Kaplan nodded. We were either unlucky to arrive when we did—during an uncharacteristically large-scale scavenger attack—or our hostiles sabotaged the tech.

If they're still in local space like you suspect, we might be able to draw them out. We need to ID and neutralise them. Sun's cool, telepathed words reflected none of the emotions motivating them—a brew that seared Kaplan's empathic senses. His pulse jolted. Then it quickened, a sympathetic mirroring of his cousin's internal war: dead crewmates; friends and family being lost to psi overload. Her best friend, Cal Tarak, was more than mere light years away, having shut everyone out of whatever remained of his life after diagnosis.

Kaplan wrenched back control, the next wave of anger his own. As an empath, he couldn't afford to lose focus. He risked physically experiencing others' emotions, even those of Rha Si. Mental shields couldn't prevent the effect, and familiarity increased the problem.

And he'd run riot with Sun as a child, shrieking down the psi-only sections of their home population ship, long before tempers and psionics had been mastered. Her desire for revenge, to fight, resonated with his, even without empathic mirroring.

But the memory of the enemy ship, of what remained of his team, iced that burn.

Needing mental clarity—distance—he responded verbally. "We report, then get hyperspace-capable warships deployed to this system."

Sun raised an eyebrow, but didn't comment on his unsecure communication choice. Working within a non-psi team required adjustments. Bad habits could develop. "That'll take weeks, Reid. With the long-range coms down, we'll have to travel to Feuria to report to SectDef, and the transport options on this rock are poor to nonexistent. Our hostiles will be long gone."

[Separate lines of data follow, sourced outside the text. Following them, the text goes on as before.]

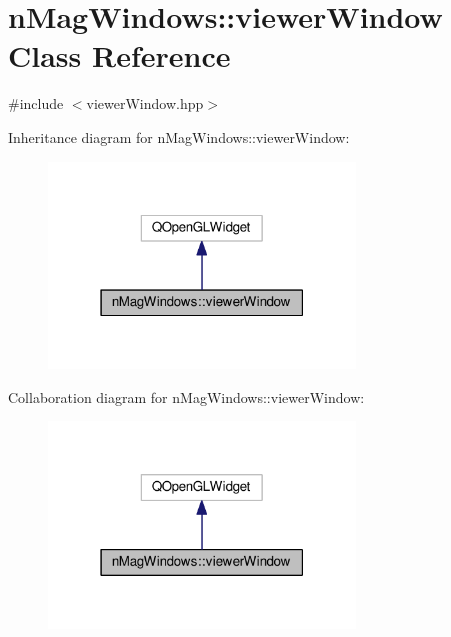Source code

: \hypertarget{classnMagWindows_1_1viewerWindow}{}\section{n\+Mag\+Windows\+:\+:viewer\+Window Class Reference}
\label{classnMagWindows_1_1viewerWindow}


{\ttfamily \#include $<$viewer\+Window.\+hpp$>$}



Inheritance diagram for n\+Mag\+Windows\+:\+:viewer\+Window\+:
\nopagebreak
\begin{figure}[H]
\begin{center}
\leavevmode
\includegraphics[width=231pt]{d0/d95/classnMagWindows_1_1viewerWindow__inherit__graph}
\end{center}
\end{figure}


Collaboration diagram for n\+Mag\+Windows\+:\+:viewer\+Window\+:
\nopagebreak
\begin{figure}[H]
\begin{center}
\leavevmode
\includegraphics[width=231pt]{d8/d51/classnMagWindows_1_1viewerWindow__coll__graph}
\end{center}
\end{figure}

Kaplan breathed past her frustration and his own. "We're not in any position to hunt that crew, Sun. We gather what intel we can, then we bug out."

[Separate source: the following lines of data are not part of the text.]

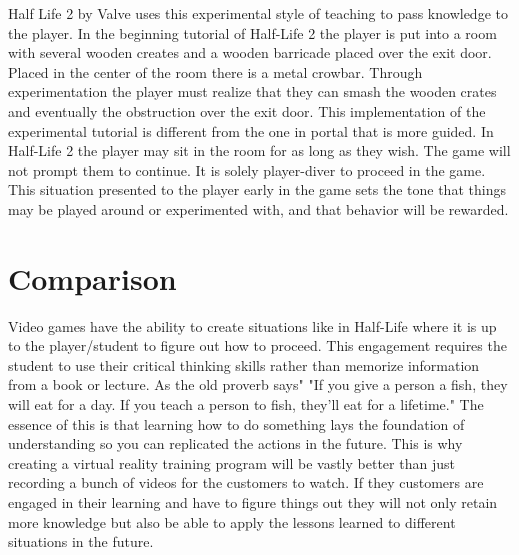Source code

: \documentclass[onecolumn, draftclsnofoot,10pt, compsoc]{IEEEtran}
\begin{document}
Half Life 2 by Valve uses this experimental style of teaching to pass knowledge to the player. In the beginning tutorial of Half-Life 2 the player is put into a room with several wooden creates and a wooden barricade placed over the exit door. Placed in the center of the room there is a metal crowbar. Through experimentation the player must realize that they can smash the wooden crates and eventually the obstruction over the exit door. This implementation of the experimental tutorial is different from the one in portal that is more guided. In Half-Life 2 the player may sit in the room for as long as they wish. The game will not prompt them to continue. It is solely player-diver to proceed in the game. This situation presented to the player early in the game sets the tone that things may be played around or experimented with, and that behavior will be rewarded.
\cite{hl2}

\section{Comparison}
Video games have the ability to create situations like in Half-Life where it is up to the player/student to figure out how to proceed. This engagement requires the student to use their critical thinking skills rather than memorize information from a book or lecture. As the old proverb says" "If you give a person a fish, they will eat for a day. If you teach a person to fish, they'll eat for a lifetime." The essence of this is that learning how to do something lays the foundation of understanding so you can replicated the actions in the future. This is why creating a virtual reality training program will be vastly better than just recording a bunch of videos for the customers to watch. If they customers are engaged in their learning and have to figure things out they will not only retain more knowledge but also be able to apply the lessons learned to different situations in the future.
\end{document}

"Yes, sir." A slight narrowing of her eyes was the only sign of dissent. He outranked her in every aspect of their lives: a lieutenant commander to her lieutenant rank in the Coalition Space Corps; a senior operative and her current trainer in the intelligence service; and a first-grade senuri to her second-grade experience and ability level in the Rha Si's covert hierarchy. But he sensed no real resentment.

Sun was a better soldier than him in many ways.

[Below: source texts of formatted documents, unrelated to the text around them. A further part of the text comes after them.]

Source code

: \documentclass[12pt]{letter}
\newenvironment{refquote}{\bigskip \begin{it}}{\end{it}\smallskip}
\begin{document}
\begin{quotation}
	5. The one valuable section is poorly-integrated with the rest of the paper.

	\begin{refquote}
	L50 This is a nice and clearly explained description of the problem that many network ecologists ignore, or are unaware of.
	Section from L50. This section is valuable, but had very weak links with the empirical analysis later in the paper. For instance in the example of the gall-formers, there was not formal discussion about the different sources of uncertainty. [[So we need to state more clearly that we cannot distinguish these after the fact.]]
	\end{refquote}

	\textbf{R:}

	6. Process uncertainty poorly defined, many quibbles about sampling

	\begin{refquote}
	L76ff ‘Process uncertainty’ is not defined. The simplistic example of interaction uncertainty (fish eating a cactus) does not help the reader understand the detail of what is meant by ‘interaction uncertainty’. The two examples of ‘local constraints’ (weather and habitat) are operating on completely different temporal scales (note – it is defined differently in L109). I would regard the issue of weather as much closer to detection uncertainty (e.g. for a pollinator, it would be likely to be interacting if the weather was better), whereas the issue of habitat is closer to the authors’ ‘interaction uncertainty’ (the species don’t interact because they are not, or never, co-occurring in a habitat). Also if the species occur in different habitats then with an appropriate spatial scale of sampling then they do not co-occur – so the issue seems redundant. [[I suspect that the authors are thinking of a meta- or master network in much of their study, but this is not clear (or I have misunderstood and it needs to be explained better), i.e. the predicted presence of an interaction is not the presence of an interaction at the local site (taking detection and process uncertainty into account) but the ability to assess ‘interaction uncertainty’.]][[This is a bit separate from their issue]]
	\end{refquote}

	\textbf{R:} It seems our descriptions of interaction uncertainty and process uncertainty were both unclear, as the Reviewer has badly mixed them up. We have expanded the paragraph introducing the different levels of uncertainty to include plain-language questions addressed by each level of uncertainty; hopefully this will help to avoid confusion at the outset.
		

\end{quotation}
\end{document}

He'd come to question more than a few of his superiors' decisions.

Like his creation.

Using his implanted tech, he gave himself a hit of analgesic through his battle suit's medical systems. Anyone checking the suit's logs would assume the meds were for his cracked rib—an assumption he wouldn't correct while he could still do his job. "Let's see what the others have found out."

The corridor outside the storeroom the team had set up base in was quiet. Not a surprise given Cruse stood on guard, a mountain of dark, scarred muscle. His flat, rust-brown stare delivered the same warning as the battle rifle he gripped.

Kaplan nodded to him as Sun strode up and yanked open the storeroom door. The big Atillian barely blinked, but his mind filled with details on the threats he'd assessed in the area. Like most who knowingly worked with Rha Si, the cat had grown up on one of the six military population ships the Rha Si High Council used for creating and training psionics. Few outsiders got approached to join those closeted communities, only those with special skills or the right genetics for psionic enhancement. But whether they'd grown up with psionics or not, all non-psi employed by the Rha Si had to develop a pragmatic attitude to having their minds read.